La marquesa lo combina con pantalones negros rectos y cómodos, ideales para un viaje por carretera, además de zapatillas deportivas, el calzado imprescindible cuando la prioridad es la funcionalidad. Completa el conjunto con un bolso maxi de piel marrón y una gorra beige de los New York Yankees, una pieza que se ha convertido casi en una constante dentro de sus viajes y escapadas. Las gorras forman parte del uniforme informal de Tamara desde hace años: aportan un aire relajado y ayudan a construir esa estética effortless tan característica de su estilo.
Hay algo interesante en este tipo de looks aparentemente simples: funcionan porque están construidos a partir de básicos. Pocas prendas, pero versátiles; pocos colores, pero fáciles de combinar.
Cómo transformar un abrigo de día en un look de noche
El mismo abrigo camel reaparece después, ya de noche, en una versión más refinada. Tamara cambia el gran bolso de día por un bolso Puzzle mini de Loewe en color negro, introduce un toque más sofisticado con un ear cuff de criollas y sustituye las zapatillas deportivas por unos zapatos negros destalonados de punta afilada y cuña, una de las tendencias más fuertes del momento.
Debajo del abrigo aparece una camiseta o jersey blanco con estampado. Ahí está precisamente una de las claves de su estilo: saber reinterpretar su armario según la ocasión.
La gabardina verde y el uniforme perfecto del entretiempo
Otro de los looks del viaje confirma cuáles son las siluetas favoritas de Tamara. Esta vez cambia el abrigo de lana por una gabardina larga verde con cinturón, muy similar en estructura pero más ligera y funcional. La gabardina sigue siendo la gran reina del entretiempo porque protege del frío ligero, funciona bajo la lluvia y aporta elegancia instantánea incluso sobre prendas básicas.
La combina con vaqueros anchos, camiseta negra, zapatillas deportivas y un bolso bandolera de piel marrón de Loewe, otra de sus firmas fetiche.

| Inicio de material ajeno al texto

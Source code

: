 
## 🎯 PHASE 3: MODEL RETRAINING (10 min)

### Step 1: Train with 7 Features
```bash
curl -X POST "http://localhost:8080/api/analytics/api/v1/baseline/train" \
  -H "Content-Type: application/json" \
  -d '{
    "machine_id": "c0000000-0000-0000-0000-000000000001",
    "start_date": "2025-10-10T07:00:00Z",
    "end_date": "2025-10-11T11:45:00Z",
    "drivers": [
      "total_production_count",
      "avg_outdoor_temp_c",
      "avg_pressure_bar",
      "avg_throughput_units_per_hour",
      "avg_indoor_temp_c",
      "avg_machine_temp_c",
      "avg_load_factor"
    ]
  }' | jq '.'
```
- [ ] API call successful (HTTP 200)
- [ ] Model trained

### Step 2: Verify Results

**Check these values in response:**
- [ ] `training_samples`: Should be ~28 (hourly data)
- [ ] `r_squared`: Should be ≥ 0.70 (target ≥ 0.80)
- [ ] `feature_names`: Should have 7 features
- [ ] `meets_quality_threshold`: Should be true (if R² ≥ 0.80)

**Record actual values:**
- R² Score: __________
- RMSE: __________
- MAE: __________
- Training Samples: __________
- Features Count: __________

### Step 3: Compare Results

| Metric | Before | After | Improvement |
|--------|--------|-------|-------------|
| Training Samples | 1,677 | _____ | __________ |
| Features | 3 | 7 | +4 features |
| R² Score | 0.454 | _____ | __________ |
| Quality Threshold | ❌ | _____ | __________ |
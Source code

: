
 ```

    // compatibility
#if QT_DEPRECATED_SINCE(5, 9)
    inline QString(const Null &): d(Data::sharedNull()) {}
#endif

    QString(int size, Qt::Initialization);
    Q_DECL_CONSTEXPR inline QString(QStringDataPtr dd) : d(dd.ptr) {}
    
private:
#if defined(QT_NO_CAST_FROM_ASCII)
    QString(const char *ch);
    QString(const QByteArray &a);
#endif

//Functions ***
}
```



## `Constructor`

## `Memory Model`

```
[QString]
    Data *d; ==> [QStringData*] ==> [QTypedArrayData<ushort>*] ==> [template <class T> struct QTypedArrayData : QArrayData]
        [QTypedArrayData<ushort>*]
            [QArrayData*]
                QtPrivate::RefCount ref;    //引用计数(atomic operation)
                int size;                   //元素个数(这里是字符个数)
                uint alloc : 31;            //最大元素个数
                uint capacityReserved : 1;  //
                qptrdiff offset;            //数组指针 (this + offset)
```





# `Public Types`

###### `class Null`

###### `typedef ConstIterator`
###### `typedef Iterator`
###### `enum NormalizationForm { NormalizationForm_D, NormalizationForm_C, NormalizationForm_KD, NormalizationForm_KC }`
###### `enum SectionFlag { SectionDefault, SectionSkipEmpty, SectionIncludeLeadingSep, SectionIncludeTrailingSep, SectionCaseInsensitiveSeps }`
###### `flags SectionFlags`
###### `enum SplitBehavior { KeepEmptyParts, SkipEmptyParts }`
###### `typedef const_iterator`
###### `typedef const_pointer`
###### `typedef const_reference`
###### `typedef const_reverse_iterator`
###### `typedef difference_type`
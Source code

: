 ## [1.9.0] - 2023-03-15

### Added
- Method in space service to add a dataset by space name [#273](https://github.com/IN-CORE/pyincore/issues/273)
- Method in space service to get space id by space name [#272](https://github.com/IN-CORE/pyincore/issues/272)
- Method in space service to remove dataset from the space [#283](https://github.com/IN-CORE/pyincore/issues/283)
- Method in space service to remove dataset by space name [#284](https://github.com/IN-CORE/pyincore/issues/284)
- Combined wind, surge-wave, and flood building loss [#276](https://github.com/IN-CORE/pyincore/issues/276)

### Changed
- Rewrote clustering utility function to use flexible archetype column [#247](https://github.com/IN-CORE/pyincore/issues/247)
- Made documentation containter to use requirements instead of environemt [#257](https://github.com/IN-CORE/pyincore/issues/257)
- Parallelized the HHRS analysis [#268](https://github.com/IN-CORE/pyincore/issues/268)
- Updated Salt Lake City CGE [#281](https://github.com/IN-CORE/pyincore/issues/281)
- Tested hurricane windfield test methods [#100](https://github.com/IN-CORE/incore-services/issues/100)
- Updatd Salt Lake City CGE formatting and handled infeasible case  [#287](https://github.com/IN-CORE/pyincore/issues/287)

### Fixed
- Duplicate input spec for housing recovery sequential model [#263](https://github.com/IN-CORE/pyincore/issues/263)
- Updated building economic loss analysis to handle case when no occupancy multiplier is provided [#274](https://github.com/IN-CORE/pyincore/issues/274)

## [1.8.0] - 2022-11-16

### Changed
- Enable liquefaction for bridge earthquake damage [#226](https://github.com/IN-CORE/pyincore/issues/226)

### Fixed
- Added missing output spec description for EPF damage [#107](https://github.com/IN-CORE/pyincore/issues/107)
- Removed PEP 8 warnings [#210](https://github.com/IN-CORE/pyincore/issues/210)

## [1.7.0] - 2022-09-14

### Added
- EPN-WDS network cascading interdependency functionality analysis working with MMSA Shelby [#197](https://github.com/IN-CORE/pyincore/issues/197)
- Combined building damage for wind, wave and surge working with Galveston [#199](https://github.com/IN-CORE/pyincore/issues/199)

Añade además un pañuelo estampado que rompe ligeramente la sobriedad cromática del conjunto.
Medjugorje, fe y un maleta muy bien hecha
La elección de Medjugorje como destino tampoco sorprende. La religión ocupa un espacio fundamental en la vida de Tamara Falcó desde hace años y ella misma ha hablado públicamente sobre cómo su fe le ayudó a encontrar sentido y estabilidad personal.
Ese equilibrio entre espiritualidad, vida pública y moda también aparece en este viaje. Tamara se viste para la ocasión con prendas cómodas, versátiles, resistentes a los cambios de tiempo y capaces de acompañar una carretera de más de 2.600 kilómetros sin perder elegancia.